■ Task description
When a line in the listing contains the string "Heat", pick it out and copy it.
- - - - -
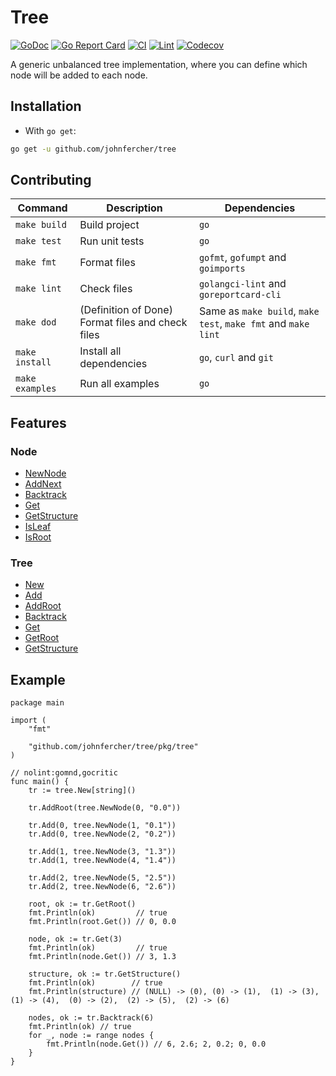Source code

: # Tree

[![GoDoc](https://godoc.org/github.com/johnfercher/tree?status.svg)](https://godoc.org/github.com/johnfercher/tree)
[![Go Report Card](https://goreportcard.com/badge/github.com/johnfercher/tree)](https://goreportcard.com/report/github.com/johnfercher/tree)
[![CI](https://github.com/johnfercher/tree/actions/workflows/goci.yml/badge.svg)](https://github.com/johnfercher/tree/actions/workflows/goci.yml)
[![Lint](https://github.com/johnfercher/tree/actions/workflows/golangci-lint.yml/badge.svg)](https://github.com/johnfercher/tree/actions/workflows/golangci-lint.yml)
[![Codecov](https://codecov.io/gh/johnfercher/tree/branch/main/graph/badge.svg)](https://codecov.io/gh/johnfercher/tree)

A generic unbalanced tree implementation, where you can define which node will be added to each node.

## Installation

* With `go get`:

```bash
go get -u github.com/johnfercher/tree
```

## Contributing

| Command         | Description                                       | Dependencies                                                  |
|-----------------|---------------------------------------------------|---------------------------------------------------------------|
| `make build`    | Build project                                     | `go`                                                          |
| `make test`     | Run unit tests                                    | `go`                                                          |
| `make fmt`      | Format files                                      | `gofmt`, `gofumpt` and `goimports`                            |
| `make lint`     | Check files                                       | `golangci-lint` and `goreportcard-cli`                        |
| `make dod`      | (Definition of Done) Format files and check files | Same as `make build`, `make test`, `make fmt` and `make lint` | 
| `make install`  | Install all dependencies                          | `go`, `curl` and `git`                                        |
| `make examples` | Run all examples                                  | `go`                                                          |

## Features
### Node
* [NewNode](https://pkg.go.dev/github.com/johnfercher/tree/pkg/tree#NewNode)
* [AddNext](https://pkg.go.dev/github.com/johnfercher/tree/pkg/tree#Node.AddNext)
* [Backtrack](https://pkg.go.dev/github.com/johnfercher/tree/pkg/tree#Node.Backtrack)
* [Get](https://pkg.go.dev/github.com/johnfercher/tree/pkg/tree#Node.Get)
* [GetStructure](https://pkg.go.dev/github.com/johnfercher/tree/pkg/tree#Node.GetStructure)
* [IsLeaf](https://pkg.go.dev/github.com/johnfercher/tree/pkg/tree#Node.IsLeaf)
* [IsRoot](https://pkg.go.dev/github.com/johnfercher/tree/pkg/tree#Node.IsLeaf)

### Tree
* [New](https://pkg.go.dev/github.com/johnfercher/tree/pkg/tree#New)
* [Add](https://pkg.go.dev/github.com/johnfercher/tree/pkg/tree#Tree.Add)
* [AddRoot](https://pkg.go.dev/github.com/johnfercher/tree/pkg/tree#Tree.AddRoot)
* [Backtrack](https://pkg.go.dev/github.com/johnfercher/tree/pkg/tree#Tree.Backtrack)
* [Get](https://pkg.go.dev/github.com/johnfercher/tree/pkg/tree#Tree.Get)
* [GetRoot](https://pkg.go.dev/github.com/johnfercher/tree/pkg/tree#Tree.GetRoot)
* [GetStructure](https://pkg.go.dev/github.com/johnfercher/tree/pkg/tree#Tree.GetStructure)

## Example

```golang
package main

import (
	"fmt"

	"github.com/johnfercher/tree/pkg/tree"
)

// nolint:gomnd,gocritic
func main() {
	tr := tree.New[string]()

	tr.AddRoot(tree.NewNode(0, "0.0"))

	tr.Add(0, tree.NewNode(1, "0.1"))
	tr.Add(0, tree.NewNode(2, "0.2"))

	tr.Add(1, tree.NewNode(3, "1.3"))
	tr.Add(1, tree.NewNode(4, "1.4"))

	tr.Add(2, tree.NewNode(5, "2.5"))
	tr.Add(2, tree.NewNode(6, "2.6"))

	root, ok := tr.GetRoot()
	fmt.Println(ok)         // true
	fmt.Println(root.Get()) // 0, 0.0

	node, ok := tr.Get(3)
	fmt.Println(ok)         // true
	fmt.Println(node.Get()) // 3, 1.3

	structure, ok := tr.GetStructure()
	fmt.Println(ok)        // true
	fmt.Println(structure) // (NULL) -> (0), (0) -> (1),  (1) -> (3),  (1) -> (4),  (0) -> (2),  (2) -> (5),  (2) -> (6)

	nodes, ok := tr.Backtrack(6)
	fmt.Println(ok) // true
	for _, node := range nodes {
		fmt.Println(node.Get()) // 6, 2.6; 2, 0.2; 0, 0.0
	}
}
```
- - - - -
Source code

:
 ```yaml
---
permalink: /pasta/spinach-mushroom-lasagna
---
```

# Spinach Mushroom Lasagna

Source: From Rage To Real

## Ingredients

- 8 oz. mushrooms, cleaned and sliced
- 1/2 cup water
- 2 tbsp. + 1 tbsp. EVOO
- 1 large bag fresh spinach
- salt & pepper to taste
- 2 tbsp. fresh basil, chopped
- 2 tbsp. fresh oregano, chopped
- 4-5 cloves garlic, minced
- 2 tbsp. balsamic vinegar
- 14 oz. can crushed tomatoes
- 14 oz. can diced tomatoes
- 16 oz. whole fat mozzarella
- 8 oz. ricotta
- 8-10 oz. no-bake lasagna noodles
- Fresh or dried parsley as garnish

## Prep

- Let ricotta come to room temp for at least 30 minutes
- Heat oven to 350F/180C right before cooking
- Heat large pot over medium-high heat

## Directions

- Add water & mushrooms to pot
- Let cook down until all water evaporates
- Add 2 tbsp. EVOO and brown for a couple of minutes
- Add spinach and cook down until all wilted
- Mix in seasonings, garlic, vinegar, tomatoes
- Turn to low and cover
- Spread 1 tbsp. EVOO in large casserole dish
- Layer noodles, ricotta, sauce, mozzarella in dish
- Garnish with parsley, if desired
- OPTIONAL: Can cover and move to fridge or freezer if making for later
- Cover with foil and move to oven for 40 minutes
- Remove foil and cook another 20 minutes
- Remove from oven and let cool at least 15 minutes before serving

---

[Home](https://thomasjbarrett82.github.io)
- - - - -
■ Expected output
- Heat oven to 350F/180C right before cooking
- Heat large pot over medium-high heat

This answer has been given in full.